L’Iran, principal pays producteur de pétrole dans le monde, n’est pas au premier abord un grand pays du vélo en ville. Avec un prix de l’essence subventionné, de moins de 0,05 € par litre il y a encore 5 ans, de 0,20 €/litre actuellement, difficile d’échapper aux modes motorisés. L’Iran détient également une forte industrie automobile régionale, sous licence Peugeot, Renault, Nissan et Citroën, qui a largement contribué au développement de la motorisation. L’industrie du deux roues motorisés n’est pas en reste avec des usines de production sous licence japonaise Honda. Ajouté à cela une absence de transports en commun lourds, métro, tramway, en dehors de Téhéran, dans les principales grosses villes du pays.

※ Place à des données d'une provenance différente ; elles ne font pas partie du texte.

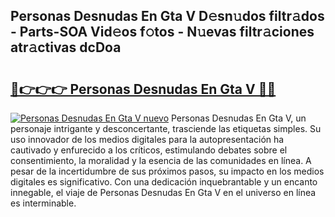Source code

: ## Personas Desnudas En Gta V D𝚎sn𝚞dos filtr𝚊dos - Parts-SOA Vid𝚎os f𝚘tos - N𝚞evas filtr𝚊ciones atr𝚊ctivas dcDoa

# <h2><a href="http://mb605vd.tromn.icu/?c=Personas+Desnudas+En+Gta+V">🔗👉👉👉 Personas Desnudas En Gta V 🔗🔗</a></h2>

[![Personas Desnudas En Gta V nuevo](https://i.imgur.com/pEAQMta.gif)](http://mb605vd.tromn.icu/?c=Personas+Desnudas+En+Gta+V)
Personas Desnudas En Gta V, un personaje intrigante y desconcertante, trasciende las etiquetas simples. Su uso innovador de los medios digitales para la autopresentación ha cautivado y enfurecido a los críticos, estimulando debates sobre el consentimiento, la moralidad y la esencia de las comunidades en línea. A pesar de la incertidumbre de sus próximos pasos, su impacto en los medios digitales es significativo. Con una dedicación inquebrantable y un encanto innegable, el viaje de Personas Desnudas En Gta V en el universo en línea es interminable.
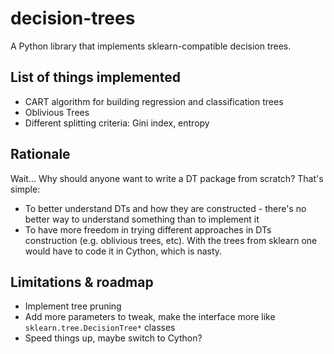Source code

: # decision-trees
A Python library that implements sklearn-compatible decision trees.

## List of things implemented
- CART algorithm for building regression and classification trees
- Oblivious Trees 
- Different splitting criteria: Gini index, entropy

## Rationale

Wait... Why should anyone want to write a DT package from scratch? That's simple:

- To better understand DTs and how they are constructed - there's no better way to understand something than to implement it
- To have more freedom in trying different approaches in DTs construction (e.g. oblivious trees, etc). 
With the trees from sklearn one would have to code it in Cython, which is nasty.

## Limitations & roadmap

- Implement tree pruning
- Add more parameters to tweak, make the interface more like `sklearn.tree.DecisionTree*` classes
- Speed things up, maybe switch to Cython? 
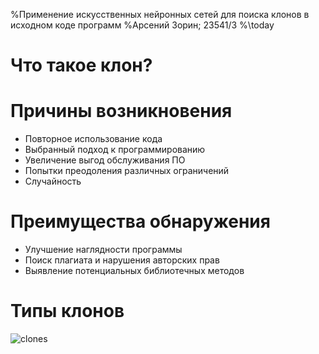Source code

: %Применение искусственных нейронных сетей для поиска клонов в исходном коде программ
%Арсений Зорин; 23541/3
%\today

# Что такое клон?

# Причины возникновения

- Повторное использование кода
- Выбранный подход к программированию
- Увеличение выгод обслуживания ПО
- Попытки преодоления различных ограничений
- Случайность

# Преимущества обнаружения

- Улучшение наглядности программы
- Поиск плагиата и нарушения авторских прав
- Выявление потенциальных библиотечных методов

# Типы клонов

![clones](clones1.png)
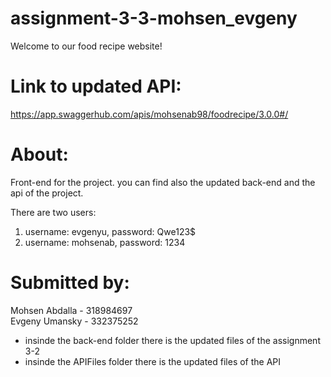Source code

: # assignment-3-3-mohsen_evgeny

Welcome to our food recipe website! 

# Link to updated API:
https://app.swaggerhub.com/apis/mohsenab98/foodrecipe/3.0.0#/

# About:
Front-end for the project. you can find also the updated back-end and the api of the project.

There are two users:
1) username: evgenyu, password: Qwe123$
2) username: mohsenab, password: 1234

# Submitted by:
Mohsen Abdalla - 318984697 <br />
Evgeny Umansky - 332375252


* insinde the back-end folder there is the updated files of the assignment 3-2
* insinde the APIFiles folder there is the updated files of the API
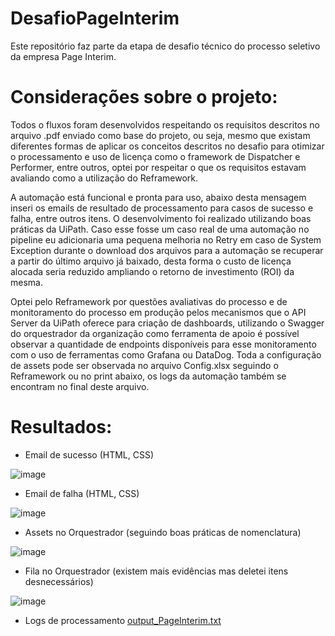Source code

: # DesafioPageInterim

Este repositório faz parte da etapa de desafio técnico do processo seletivo da empresa Page Interim.

# Considerações sobre o projeto:

Todos o fluxos foram desenvolvidos respeitando os requisitos descritos no arquivo .pdf enviado como base do projeto, ou seja, mesmo que existam diferentes formas de aplicar os conceitos descritos no desafio para otimizar o processamento e uso de licença como o framework de Dispatcher e Performer, entre outros, optei por respeitar o que os requisitos estavam avaliando como a utilização do Reframework.

A automação está funcional e pronta para uso, abaixo desta mensagem inseri os emails de resultado de processamento para casos de sucesso e falha, entre outros itens. O desenvolvimento foi realizado utilizando boas práticas da UiPath. Caso esse fosse um caso real de uma automação no pipeline eu adicionaria uma pequena melhoria no Retry em caso de System Exception durante o download dos arquivos para a automação se recuperar a partir do último arquivo já baixado, desta forma o custo de licença alocada seria reduzido ampliando o retorno de investimento (ROI) da mesma. 

Optei pelo Reframework por questões avaliativas do processo e de monitoramento do processo em produção pelos mecanismos que o API Server da UiPath oferece para criação de dashboards, utilizando o Swagger do orquestrador da organização como ferramenta de apoio é possível observar a quantidade de endpoints disponíveis para esse monitoramento com o uso de ferramentas como Grafana ou DataDog. Toda a configuração de assets pode ser observada no arquivo Config.xlsx seguindo o Reframework ou no print abaixo, os logs da automação também se encontram no final deste arquivo. 

# Resultados:

- Email de sucesso (HTML, CSS)

![image](https://github.com/user-attachments/assets/74f28080-10d4-4d05-a9e6-6b75f4612111)


- Email de falha (HTML, CSS)

![image](https://github.com/user-attachments/assets/49bea446-da5a-4caa-943f-f9d2c143517a)


- Assets no Orquestrador (seguindo boas práticas de nomenclatura)

![image](https://github.com/user-attachments/assets/94f6c3b7-55bc-432a-ba91-42967800a639)


- Fila no Orquestrador (existem mais evidências mas deletei itens desnecessários)

![image](https://github.com/user-attachments/assets/b2f166e1-bc15-4a13-812a-d784ddb9bfe4)


- Logs de processamento
[output_PageInterim.txt](https://github.com/user-attachments/files/17317281/output_PageInterim.txt)


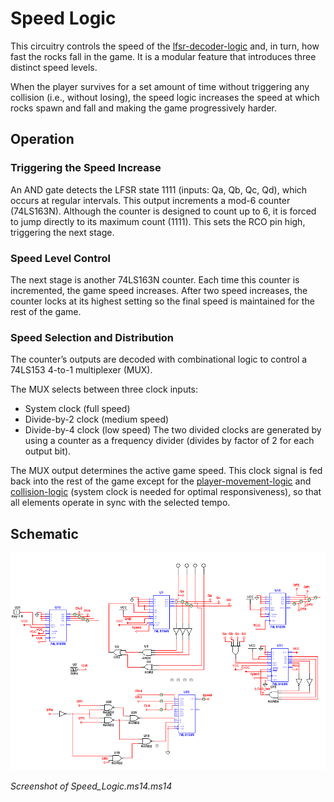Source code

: # Speed Logic

This circuitry controls the speed of the [lfsr-decoder-logic](../lfsr-decoder-logic/) and, in turn, how fast the rocks fall in the game. It is a modular feature that introduces three distinct speed levels.

When the player survives for a set amount of time without triggering any collision (i.e., without losing), the speed logic increases the speed at which rocks spawn and fall and making the game progressively harder.

## Operation

### Triggering the Speed Increase
An AND gate detects the LFSR state 1111 (inputs: Qa, Qb, Qc, Qd), which occurs at regular intervals. This output increments a mod-6 counter (74LS163N). Although the counter is designed to count up to 6, it is forced to jump directly to its maximum count (1111). This sets the RCO pin high, triggering the next stage.

### Speed Level Control
The next stage is another 74LS163N counter. Each time this counter is incremented, the game speed increases. After two speed increases, the counter locks at its highest setting so the final speed is maintained for the rest of the game.

### Speed Selection and Distribution
The counter’s outputs are decoded with combinational logic to control a 74LS153 4-to-1 multiplexer (MUX).

The MUX selects between three clock inputs:
* System clock (full speed)
* Divide-by-2 clock (medium speed)
* Divide-by-4 clock (low speed)
The two divided clocks are generated by using a counter as a frequency divider (divides by factor of 2 for each output bit).

The MUX output determines the active game speed. This clock signal is fed back into the rest of the game except for the [player-movement-logic](../player-movement-logic) and [collision-logic](../collision-logic) (system clock is needed for optimal responsiveness), so that all elements operate in sync with the selected tempo.

## Schematic
![Speed Logic Schematic](Speed_Logic_Schematic.png)

_Screenshot of Speed_Logic.ms14.ms14_
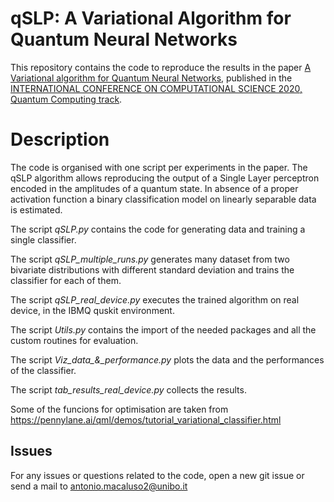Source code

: # qSLP: A Variational Algorithm for Quantum Neural Networks

This repository contains the code to reproduce the results in the paper [A Variational algorithm for Quantum Neural Networks](https://link.springer.com/chapter/10.1007/978-3-030-50433-5_45), published in the [INTERNATIONAL CONFERENCE ON COMPUTATIONAL SCIENCE 2020, Quantum Computing track](https://www.iccs-meeting.org/iccs2020/). 

# Description
The code is organised with one script per experiments in the paper. The qSLP algorithm allows reproducing the output of a Single Layer perceptron encoded in the amplitudes of a quantum state. In absence of a proper activation function a binary classification model on linearly separable data is estimated.

The script *qSLP.py* contains the code for generating data and training a single classifier.

The script *qSLP_multiple_runs.py* generates many dataset from two bivariate distributions with different standard deviation and trains the classifier for each of them.

The script *qSLP_real_device.py* executes the trained algorithm on real device, in the IBMQ quskit environment.

The script *Utils.py* contains the import of the needed packages and all the custom routines for evaluation.

The script *Viz_data_&_performance.py* plots the data and the performances of the classifier.

The script *tab_results_real_device.py* collects the results.

Some of the funcions for optimisation are taken from https://pennylane.ai/qml/demos/tutorial_variational_classifier.html


## Issues

For any issues or questions related to the code, open a new git issue or send a mail to antonio.macaluso2@unibo.it

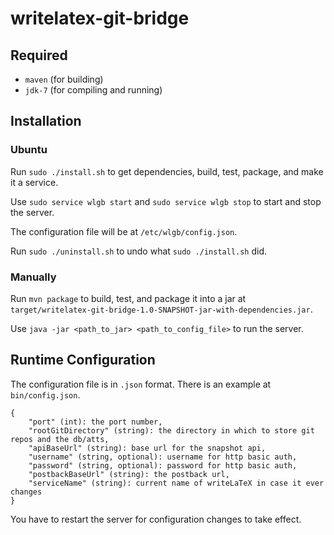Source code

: writelatex-git-bridge
=====================

Required
--------
  * `maven` (for building)
  * `jdk-7` (for compiling and running)

Installation
------------
### Ubuntu ###
Run `sudo ./install.sh` to get dependencies, build, test, package, and make it a service.

Use `sudo service wlgb start` and `sudo service wlgb stop` to start and stop the server.

The configuration file will be at `/etc/wlgb/config.json`.

Run `sudo ./uninstall.sh` to undo what `sudo ./install.sh` did.
### Manually ###
Run `mvn package` to build, test, and package it into a jar at `target/writelatex-git-bridge-1.0-SNAPSHOT-jar-with-dependencies.jar`.

Use `java -jar <path_to_jar> <path_to_config_file>` to run the server.

Runtime Configuration
---------------------

The configuration file is in `.json` format. There is an example at `bin/config.json`.

    {
        "port" (int): the port number,
        "rootGitDirectory" (string): the directory in which to store git repos and the db/atts,
        "apiBaseUrl" (string): base url for the snapshot api,
        "username" (string, optional): username for http basic auth,
        "password" (string, optional): password for http basic auth,
        "postbackBaseUrl" (string): the postback url,
        "serviceName" (string): current name of writeLaTeX in case it ever changes
    }

You have to restart the server for configuration changes to take effect.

L’Iran, dans le top mondial de la pollution et de l’insécurité routière

Le résultat est un niveau de trafic motorisé considérable, tant en urbain qu’en inter-urbain. Avec 350 décès par an par million d’habitants (moins de 60 en France), l’Iran figure dans le top 10 mondial des pays les plus soumis à la mortalité routière mais également aux décès par pollution. Avec des concentrations en PM 2,5 dépassant les 50 à 100 µg/m3 (Paris est à 17, Pékin 56) dans de nombreuses villes, l’Iran fait également partie du top mondial de la pollution atmosphérique en ville. La circulation y est folle et tout est ici possible à la voiture : doubler par la droite, stationner en double, triple file, remonter les voies rapides urbaines en contre-sens sur la bande d’arrêt d’urgence, prendre un giratoire à l’envers quand la trajectoire est plus courte... La signalisation routière reste une douce théorie. C’est au premier abord effrayant de circuler en ville mais finalement assez fluide et l’absence de règle est compensée par une conduite beaucoup plus interactive, une attention nettement plus forte au comportement des autres usagers de la route… C’est comme au bazar, tout se négocie.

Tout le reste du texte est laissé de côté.